Violations of human rights

Since popular protests broke out in Iraqi cities in October 2019, Iraqi security forces have killed hundreds of protesters.

When asked by journalists if CAF had trained these soldiers, Maj.-Gen. Fortin asserted that the perpetrators were not the security services receiving Canadian assistance. But the significant point is that Canadian forces are still actively contributing to the security architecture of a state in which these atrocities are taking place, largely with impunity.

Beyond civil disturbances, in the last several years, Iraq’s military has frequently been implicated in major HR and IHL violations, including torture, summary executions, and sexual violence. It is not easy to see how the Canadian government can be certain that the perpetrators of such heinous crimes have not received support from CAF, or will not in the future.

A force for stability?

Until late 2017, Canadian special operations forces worked closely with the Kurdish Peshmerga in Iraq, training and arming Kurdish militants, and identifying targets for allied airstrikes. On occasion, Canadian forces even engaged in firefights with ISIS militants, in contravention of the mandate for Operation IMPACT, which explicitly excluded any combat role.

The Kurds, a minority group that has faced generations of systemic oppression in the region, had expressed their intention to form an independent Kurdistan in Iraq. Following a 2017 independence referendum, violence broke out in the city of Kirkuk between Kurds and Iraqi security forces—both of which were receiving military support from CAF. Canadian military support for the Peshmerga abruptly ended.

Offering military support to two long-time regional opponents worked as long as they were focused on a common enemy—ISIS. With that enemy mainly subdued, the calculation shifted, and Canada quickly found itself in an untenable situation, supplying unspecified levels of guidance, equipment, and even weapons to two quarreling parties in an already unstable region.

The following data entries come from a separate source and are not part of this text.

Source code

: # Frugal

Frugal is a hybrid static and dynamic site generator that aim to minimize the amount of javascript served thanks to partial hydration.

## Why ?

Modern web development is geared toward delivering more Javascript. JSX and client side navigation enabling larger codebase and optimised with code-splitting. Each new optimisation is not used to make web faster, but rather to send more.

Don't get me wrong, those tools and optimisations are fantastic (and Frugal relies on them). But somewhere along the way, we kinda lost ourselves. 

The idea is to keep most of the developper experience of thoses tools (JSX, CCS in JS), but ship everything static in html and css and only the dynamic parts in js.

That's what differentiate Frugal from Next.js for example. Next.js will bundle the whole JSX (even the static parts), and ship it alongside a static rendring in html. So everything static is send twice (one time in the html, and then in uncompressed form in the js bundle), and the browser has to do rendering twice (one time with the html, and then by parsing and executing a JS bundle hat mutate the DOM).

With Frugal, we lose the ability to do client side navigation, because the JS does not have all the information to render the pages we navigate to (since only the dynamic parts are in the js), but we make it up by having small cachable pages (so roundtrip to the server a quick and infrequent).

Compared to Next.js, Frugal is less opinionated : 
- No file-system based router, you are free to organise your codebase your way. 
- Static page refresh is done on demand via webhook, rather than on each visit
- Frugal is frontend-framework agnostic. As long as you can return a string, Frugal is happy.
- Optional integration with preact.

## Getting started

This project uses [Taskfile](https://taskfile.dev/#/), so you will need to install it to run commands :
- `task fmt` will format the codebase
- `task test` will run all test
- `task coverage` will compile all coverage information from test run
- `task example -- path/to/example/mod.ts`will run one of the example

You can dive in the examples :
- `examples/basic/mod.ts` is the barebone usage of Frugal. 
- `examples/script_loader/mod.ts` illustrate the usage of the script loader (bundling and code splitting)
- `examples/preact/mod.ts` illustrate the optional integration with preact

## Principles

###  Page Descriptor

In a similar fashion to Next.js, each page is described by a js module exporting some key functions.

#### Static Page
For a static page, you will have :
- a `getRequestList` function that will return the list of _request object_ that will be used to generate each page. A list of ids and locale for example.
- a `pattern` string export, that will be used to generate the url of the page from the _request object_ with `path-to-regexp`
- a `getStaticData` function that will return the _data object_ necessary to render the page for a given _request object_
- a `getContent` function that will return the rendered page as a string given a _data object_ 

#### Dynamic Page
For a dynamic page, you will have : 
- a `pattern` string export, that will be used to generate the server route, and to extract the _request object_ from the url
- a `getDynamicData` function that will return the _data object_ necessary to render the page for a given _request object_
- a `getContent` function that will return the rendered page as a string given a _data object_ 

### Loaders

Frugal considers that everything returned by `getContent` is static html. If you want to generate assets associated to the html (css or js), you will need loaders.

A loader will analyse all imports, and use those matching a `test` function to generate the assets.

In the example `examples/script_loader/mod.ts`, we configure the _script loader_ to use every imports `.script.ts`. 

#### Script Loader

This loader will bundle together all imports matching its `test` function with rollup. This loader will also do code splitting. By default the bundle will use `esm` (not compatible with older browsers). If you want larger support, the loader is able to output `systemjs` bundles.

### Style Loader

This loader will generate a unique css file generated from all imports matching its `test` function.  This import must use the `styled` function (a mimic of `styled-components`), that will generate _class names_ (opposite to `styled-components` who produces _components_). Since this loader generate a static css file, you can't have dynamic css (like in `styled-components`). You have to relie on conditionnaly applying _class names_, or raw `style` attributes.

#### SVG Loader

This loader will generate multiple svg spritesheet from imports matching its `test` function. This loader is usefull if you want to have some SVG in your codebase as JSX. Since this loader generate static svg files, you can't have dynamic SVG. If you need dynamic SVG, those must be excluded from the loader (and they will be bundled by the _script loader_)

Rethinking Operation IMPACT

COVID-19 has put Operation IMPACT on hold. Fewer than 100 Canadian troops are still in Iraq, with hundreds of others waiting to redeploy and resume their mission, however it is defined. Operation IMPACT is slated to end in March 2021, unless it is renewed for a fifth time, likely for 24 months.

Perhaps this pause is a fitting time for the Canadian government to reconsider the future direction of the mission and take stock of what has so far been accomplished. Perhaps it is time to bring Canadian troops home.

Canada should support the building of a stable and democratic Iraq, from the sidelines, and not through the boundless provision of military support. A future Iraq should be, first and foremost, imagined and built by the Iraqi people.